— Data for analysis —
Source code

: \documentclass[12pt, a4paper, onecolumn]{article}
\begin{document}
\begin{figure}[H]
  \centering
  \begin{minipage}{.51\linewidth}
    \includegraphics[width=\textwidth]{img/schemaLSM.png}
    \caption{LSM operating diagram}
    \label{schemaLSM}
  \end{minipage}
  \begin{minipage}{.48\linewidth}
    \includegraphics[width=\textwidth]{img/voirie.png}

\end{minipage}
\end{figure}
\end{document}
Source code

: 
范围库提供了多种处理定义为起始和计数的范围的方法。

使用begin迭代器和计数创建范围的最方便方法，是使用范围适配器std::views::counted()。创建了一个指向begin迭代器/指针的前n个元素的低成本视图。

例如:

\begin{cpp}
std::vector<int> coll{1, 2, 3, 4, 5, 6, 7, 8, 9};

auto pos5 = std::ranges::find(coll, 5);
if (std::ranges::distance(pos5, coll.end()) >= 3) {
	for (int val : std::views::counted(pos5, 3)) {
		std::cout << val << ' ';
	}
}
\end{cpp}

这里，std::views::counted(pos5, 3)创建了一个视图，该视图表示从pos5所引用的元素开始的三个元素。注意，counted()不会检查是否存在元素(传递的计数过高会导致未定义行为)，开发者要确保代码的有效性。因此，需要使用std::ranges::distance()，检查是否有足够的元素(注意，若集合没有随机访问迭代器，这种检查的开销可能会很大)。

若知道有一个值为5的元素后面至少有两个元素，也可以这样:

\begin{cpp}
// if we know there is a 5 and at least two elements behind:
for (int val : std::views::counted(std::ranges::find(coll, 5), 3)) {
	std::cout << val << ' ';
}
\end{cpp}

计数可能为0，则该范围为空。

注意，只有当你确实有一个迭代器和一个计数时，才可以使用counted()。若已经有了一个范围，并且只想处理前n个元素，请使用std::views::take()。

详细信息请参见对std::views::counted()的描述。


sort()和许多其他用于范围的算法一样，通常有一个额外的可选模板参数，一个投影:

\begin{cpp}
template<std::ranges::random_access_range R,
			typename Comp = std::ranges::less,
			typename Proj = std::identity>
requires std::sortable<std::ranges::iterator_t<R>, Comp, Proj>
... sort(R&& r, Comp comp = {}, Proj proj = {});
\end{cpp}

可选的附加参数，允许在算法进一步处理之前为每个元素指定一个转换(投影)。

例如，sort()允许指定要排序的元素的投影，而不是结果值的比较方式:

— Work item —
Line by line, reproduce the data exactly as given.

— Task response —
Source code

: \documentclass[12pt, a4paper, onecolumn]{article}
\begin{document}
\begin{figure}[H]
  \centering
  \begin{minipage}{.51\linewidth}
    \includegraphics[width=\textwidth]{img/schemaLSM.png}
    \caption{LSM operating diagram}
    \label{schemaLSM}
  \end{minipage}
  \begin{minipage}{.48\linewidth}
    \includegraphics[width=\textwidth]{img/voirie.png}

\end{minipage}
\end{figure}
\end{document}
Source code

: 
范围库提供了多种处理定义为起始和计数的范围的方法。

使用begin迭代器和计数创建范围的最方便方法，是使用范围适配器std::views::counted()。创建了一个指向begin迭代器/指针的前n个元素的低成本视图。

例如:

\begin{cpp}
std::vector<int> coll{1, 2, 3, 4, 5, 6, 7, 8, 9};

auto pos5 = std::ranges::find(coll, 5);
if (std::ranges::distance(pos5, coll.end()) >= 3) {
	for (int val : std::views::counted(pos5, 3)) {
		std::cout << val << ' ';
	}
}
\end{cpp}

这里，std::views::counted(pos5, 3)创建了一个视图，该视图表示从pos5所引用的元素开始的三个元素。注意，counted()不会检查是否存在元素(传递的计数过高会导致未定义行为)，开发者要确保代码的有效性。因此，需要使用std::ranges::distance()，检查是否有足够的元素(注意，若集合没有随机访问迭代器，这种检查的开销可能会很大)。

若知道有一个值为5的元素后面至少有两个元素，也可以这样:

\begin{cpp}
// if we know there is a 5 and at least two elements behind:
for (int val : std::views::counted(std::ranges::find(coll, 5), 3)) {
	std::cout << val << ' ';
}
\end{cpp}

计数可能为0，则该范围为空。

注意，只有当你确实有一个迭代器和一个计数时，才可以使用counted()。若已经有了一个范围，并且只想处理前n个元素，请使用std::views::take()。

详细信息请参见对std::views::counted()的描述。


sort()和许多其他用于范围的算法一样，通常有一个额外的可选模板参数，一个投影:

\begin{cpp}
template<std::ranges::random_access_range R,
			typename Comp = std::ranges::less,
			typename Proj = std::identity>
requires std::sortable<std::ranges::iterator_t<R>, Comp, Proj>
... sort(R&& r, Comp comp = {}, Proj proj = {});
\end{cpp}

可选的附加参数，允许在算法进一步处理之前为每个元素指定一个转换(投影)。

例如，sort()允许指定要排序的元素的投影，而不是结果值的比较方式:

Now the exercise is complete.